The IMM recommended setting the non-spin duration constraint to one hour instead of four, saying that would incent batteries to provide energy rather than reserves. It said the four-hour duration also would deplete batteries’ SOC.
“The operations posture we have is the operations posture we have,” said Nitika Mago, senior manager of balancing operations planning. “As things evolve, I’ve conceded again and again we are happy to revisit it. But today, with the way we operate the grid and with the type of risks we see for non-spin, a four-hour duration is appropriate.”
In the end, Mago’s commitment to review information generated during RTC’s market trials, which begin in July, and an analysis of duration in the 2027 AS methodology document won over many stakeholders with concerns.

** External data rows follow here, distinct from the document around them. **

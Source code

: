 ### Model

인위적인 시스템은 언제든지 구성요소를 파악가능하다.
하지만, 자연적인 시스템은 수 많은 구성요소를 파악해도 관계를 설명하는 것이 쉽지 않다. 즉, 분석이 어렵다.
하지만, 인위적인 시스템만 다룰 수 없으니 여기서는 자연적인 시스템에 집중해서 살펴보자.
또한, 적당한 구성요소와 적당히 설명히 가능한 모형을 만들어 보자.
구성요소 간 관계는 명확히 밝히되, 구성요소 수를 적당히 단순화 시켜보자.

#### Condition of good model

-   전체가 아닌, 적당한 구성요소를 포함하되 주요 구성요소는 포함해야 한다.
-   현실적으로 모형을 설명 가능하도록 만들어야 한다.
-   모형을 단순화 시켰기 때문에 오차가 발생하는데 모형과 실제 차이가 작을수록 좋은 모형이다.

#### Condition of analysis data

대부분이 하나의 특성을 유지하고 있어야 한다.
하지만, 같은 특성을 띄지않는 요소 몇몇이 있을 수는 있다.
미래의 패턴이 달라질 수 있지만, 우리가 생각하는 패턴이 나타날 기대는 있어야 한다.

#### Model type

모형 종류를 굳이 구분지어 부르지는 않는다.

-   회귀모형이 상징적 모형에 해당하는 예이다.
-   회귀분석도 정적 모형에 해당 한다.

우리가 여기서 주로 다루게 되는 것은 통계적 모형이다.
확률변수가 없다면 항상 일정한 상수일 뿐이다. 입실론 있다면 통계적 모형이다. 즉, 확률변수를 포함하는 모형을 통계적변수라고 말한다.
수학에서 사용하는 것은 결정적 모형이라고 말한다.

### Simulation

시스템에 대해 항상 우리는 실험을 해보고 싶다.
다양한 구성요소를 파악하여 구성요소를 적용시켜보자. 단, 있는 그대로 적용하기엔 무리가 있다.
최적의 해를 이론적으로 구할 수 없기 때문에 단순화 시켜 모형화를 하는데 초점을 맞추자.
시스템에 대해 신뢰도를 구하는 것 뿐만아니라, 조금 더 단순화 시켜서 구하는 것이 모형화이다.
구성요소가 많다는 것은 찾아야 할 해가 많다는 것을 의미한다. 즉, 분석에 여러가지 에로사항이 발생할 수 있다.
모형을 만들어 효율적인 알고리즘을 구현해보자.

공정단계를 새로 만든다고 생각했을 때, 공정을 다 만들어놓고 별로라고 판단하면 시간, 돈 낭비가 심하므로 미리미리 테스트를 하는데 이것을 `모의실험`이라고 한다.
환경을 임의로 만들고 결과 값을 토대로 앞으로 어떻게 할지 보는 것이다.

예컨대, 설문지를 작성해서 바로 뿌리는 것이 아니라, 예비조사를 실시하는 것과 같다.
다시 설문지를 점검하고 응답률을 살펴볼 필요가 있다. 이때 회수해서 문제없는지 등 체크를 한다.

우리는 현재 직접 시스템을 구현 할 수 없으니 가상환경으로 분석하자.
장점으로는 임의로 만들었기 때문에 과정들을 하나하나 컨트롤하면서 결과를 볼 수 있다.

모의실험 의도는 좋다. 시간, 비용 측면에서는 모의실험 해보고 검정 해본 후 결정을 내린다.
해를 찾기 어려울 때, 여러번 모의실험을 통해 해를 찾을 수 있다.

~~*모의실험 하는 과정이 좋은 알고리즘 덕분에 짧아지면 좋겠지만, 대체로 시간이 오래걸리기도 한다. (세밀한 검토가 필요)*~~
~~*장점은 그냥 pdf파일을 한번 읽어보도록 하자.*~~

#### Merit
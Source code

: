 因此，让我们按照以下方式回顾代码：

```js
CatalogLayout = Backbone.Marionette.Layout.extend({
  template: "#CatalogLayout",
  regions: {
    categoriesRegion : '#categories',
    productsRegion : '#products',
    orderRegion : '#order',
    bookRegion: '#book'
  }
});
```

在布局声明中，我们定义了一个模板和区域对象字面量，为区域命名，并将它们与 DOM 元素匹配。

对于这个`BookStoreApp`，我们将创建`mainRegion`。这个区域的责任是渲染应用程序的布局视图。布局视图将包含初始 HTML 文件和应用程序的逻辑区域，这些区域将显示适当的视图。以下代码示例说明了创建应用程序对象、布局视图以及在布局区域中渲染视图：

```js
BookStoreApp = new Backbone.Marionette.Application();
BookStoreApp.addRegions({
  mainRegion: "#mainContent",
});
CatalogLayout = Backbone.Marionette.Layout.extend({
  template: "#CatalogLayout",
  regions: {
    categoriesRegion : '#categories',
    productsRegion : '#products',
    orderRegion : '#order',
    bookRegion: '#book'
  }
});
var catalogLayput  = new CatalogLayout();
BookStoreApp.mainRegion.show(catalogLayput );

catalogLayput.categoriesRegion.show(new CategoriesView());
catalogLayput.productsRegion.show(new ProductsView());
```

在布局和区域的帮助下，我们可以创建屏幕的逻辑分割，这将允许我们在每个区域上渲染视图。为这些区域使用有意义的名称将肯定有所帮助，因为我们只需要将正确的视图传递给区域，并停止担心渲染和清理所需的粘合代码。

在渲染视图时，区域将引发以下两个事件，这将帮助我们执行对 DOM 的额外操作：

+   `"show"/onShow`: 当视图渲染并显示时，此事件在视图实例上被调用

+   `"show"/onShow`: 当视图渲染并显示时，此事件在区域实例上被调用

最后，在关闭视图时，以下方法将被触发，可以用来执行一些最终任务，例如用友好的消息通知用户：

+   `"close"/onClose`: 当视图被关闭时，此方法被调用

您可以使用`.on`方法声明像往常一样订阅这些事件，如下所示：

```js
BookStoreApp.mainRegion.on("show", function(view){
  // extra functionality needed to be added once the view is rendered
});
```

A motion to approve the NPRR with comments filed by ENGIE and Jupiter Power, and its associated Nodal Operating Guide change (NOGRR277), failed 11-18. When the comments were removed, the measure passed 26-2, with one abstention. ENGIE and Jupiter Power cast the dissenting votes.

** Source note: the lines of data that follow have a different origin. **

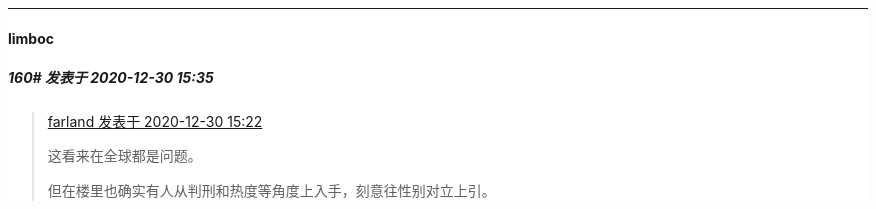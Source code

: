
-----

####  limboc  
##### 160#       发表于 2020-12-30 15:35


<blockquote><a href="httphttps://bbs.saraba1st.com/2b/forum.php?mod=redirect&amp;goto=findpost&amp;pid=49889189&amp;ptid=1980204" target="_blank">farland 发表于 2020-12-30 15:22</a>

这看来在全球都是问题。


但在楼里也确实有人从判刑和热度等角度上入手，刻意往性别对立上引。</blockquote>
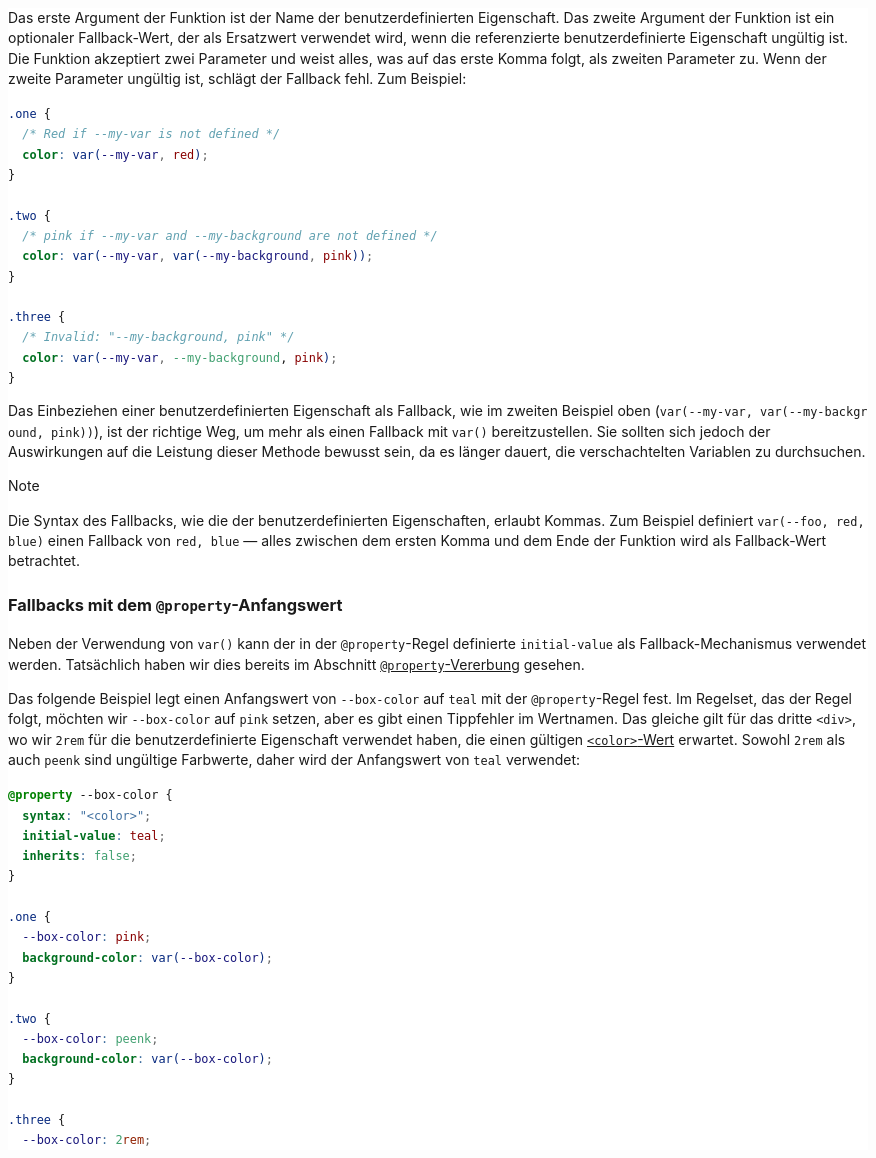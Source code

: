 Das erste Argument der Funktion ist der Name der benutzerdefinierten Eigenschaft. Das zweite Argument der Funktion ist ein optionaler Fallback-Wert, der als Ersatzwert verwendet wird, wenn die referenzierte benutzerdefinierte Eigenschaft ungültig ist. Die Funktion akzeptiert zwei Parameter und weist alles, was auf das erste Komma folgt, als zweiten Parameter zu. Wenn der zweite Parameter ungültig ist, schlägt der Fallback fehl. Zum Beispiel:

```css
.one {
  /* Red if --my-var is not defined */
  color: var(--my-var, red);
}

.two {
  /* pink if --my-var and --my-background are not defined */
  color: var(--my-var, var(--my-background, pink));
}

.three {
  /* Invalid: "--my-background, pink" */
  color: var(--my-var, --my-background, pink);
}
```

Das Einbeziehen einer benutzerdefinierten Eigenschaft als Fallback, wie im zweiten Beispiel oben (`var(--my-var, var(--my-background, pink))`), ist der richtige Weg, um mehr als einen Fallback mit `var()` bereitzustellen. Sie sollten sich jedoch der Auswirkungen auf die Leistung dieser Methode bewusst sein, da es länger dauert, die verschachtelten Variablen zu durchsuchen.

> [!NOTE]
> Die Syntax des Fallbacks, wie die der benutzerdefinierten Eigenschaften, erlaubt Kommas. Zum Beispiel definiert `var(--foo, red, blue)` einen Fallback von `red, blue` — alles zwischen dem ersten Komma und dem Ende der Funktion wird als Fallback-Wert betrachtet.

### Fallbacks mit dem `@property`-Anfangswert

Neben der Verwendung von `var()` kann der in der `@property`-Regel definierte `initial-value` als Fallback-Mechanismus verwendet werden. Tatsächlich haben wir dies bereits im Abschnitt [`@property`-Vererbung](#using_property_to_control_inheritance) gesehen.



Das folgende Beispiel legt einen Anfangswert von `--box-color` auf `teal` mit der `@property`-Regel fest. Im Regelset, das der Regel folgt, möchten wir `--box-color` auf `pink` setzen, aber es gibt einen Tippfehler im Wertnamen. Das gleiche gilt für das dritte `<div>`, wo wir `2rem` für die benutzerdefinierte Eigenschaft verwendet haben, die einen gültigen [`<color>`-Wert](/de/docs/Web/CSS/color_value) erwartet. Sowohl `2rem` als auch `peenk` sind ungültige Farbwerte, daher wird der Anfangswert von `teal` verwendet:

```css live-sample___at-property-initial-value
@property --box-color {
  syntax: "<color>";
  initial-value: teal;
  inherits: false;
}

.one {
  --box-color: pink;
  background-color: var(--box-color);
}

.two {
  --box-color: peenk;
  background-color: var(--box-color);
}

.three {
  --box-color: 2rem;
```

The NPRR was granted urgent status so its parameters can be installed for RTC’s market trials.
Members Table Curtailment Change
TAC’s members unanimously agreed to table NPRR1238 and NOGRR265 after a lengthy discussion on their merits. The changes introduce a new early curtailment load (ECL) category and also would establish a process allowing loads to operate as an ECL so they can be accounted for differently in load-shed tables.
The committee will take up the issue again during a special webinar June 12.

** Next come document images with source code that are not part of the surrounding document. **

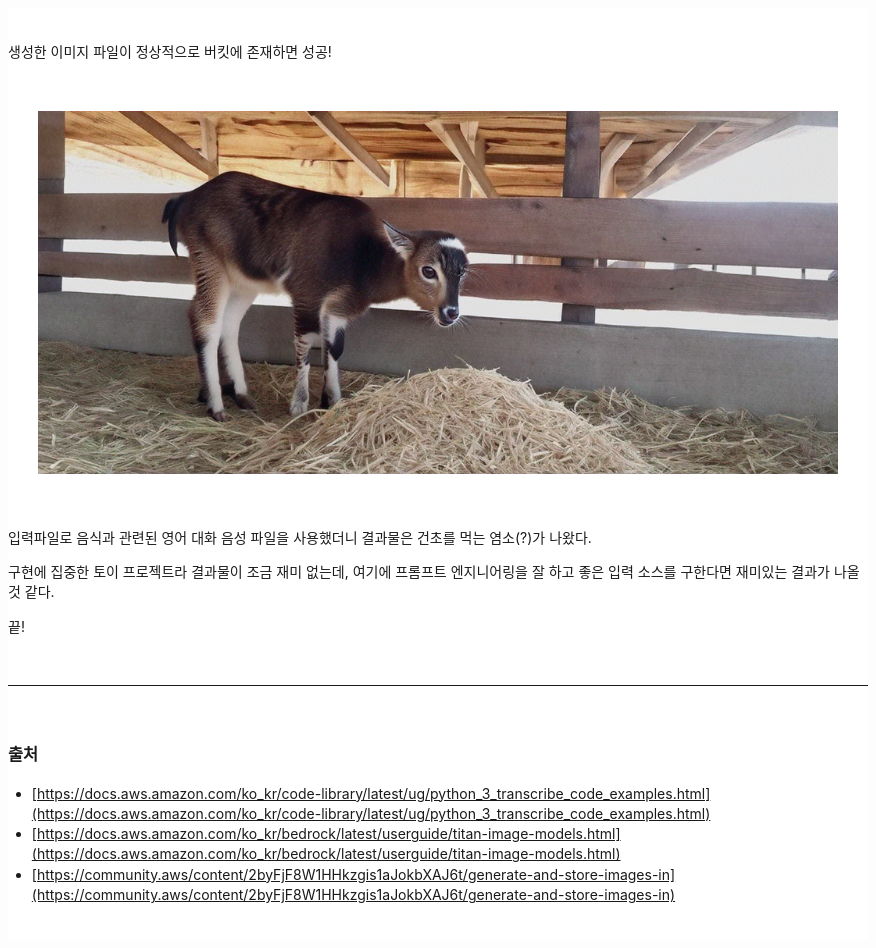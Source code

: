 <br/>

생성한 이미지 파일이 정상적으로 버킷에 존재하면 성공!

<br/>

<p align="center">
    <img src="/images/2024/09/22/79.jpg" width="800px">
</p>

<br/>

입력파일로 음식과 관련된 영어 대화 음성 파일을 사용했더니 결과물은 건초를 먹는 염소(?)가 나왔다.

구현에 집중한 토이 프로젝트라 결과물이 조금 재미 없는데, 여기에 프롬프트 엔지니어링을 잘 하고 좋은 입력 소스를 구한다면 재미있는 결과가 나올것 같다.

끝!

<br/>

---

<br/>

### 출처

* [https://docs.aws.amazon.com/ko_kr/code-library/latest/ug/python_3_transcribe_code_examples.html](https://docs.aws.amazon.com/ko_kr/code-library/latest/ug/python_3_transcribe_code_examples.html)
* [https://docs.aws.amazon.com/ko_kr/bedrock/latest/userguide/titan-image-models.html](https://docs.aws.amazon.com/ko_kr/bedrock/latest/userguide/titan-image-models.html)
* [https://community.aws/content/2byFjF8W1HHkzgis1aJokbXAJ6t/generate-and-store-images-in](https://community.aws/content/2byFjF8W1HHkzgis1aJokbXAJ6t/generate-and-store-images-in)

<br/>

ERCOT legal staff recommended tabling the two measures pending the Texas Legislature’s final consideration of Senate Bill 6. The legislation, addressing large loads, was under consideration before the session’s expiration June 2; several parties agreed with the need to align with the legislative process. (See Growing Clean Energy Sector in Texas May Avoid Damaging Legislation.)
Staff said the grid operator generally supported the NPRR but said they had concerns over large-load curtailments before energy emergency alerts.
Stakeholders expressed concerns with mandating loads — primarily industrial — to register as curtailable. NPRR1238 is intended to cover flexible loads sensitive to high prices, not all large loads.
The Public Utility Commission’s Barksdale English agreed with the decision to table the changes, saying it would be “smart” after amendments had been added two days before.
Oncor $855M Project Endorsed
TAC endorsed staff’s recommendation to award Oncor Electric Delivery a $855.3 million project in West Texas by placing it on the combination ballot, which acts as a consent agenda.
Oncor submitted the proposed Delaware Basin Stage 5 project for the Regional Planning Group’s review in May 2024. Wind Energy Transmission Texas (WETT) submitted an alternative project in August 2024.
Staff said Oncor’s proposal addresses reliability concerns and accommodates “significant and rapid load growth” in the petroleum-rich Delaware Basin area and also was less costly and required the least amount of transmission lines requiring regulatory approval. Oncor’s project requires 220 miles of transmission approval, while WETT’s costlier proposal ($871 million) is 232 miles long.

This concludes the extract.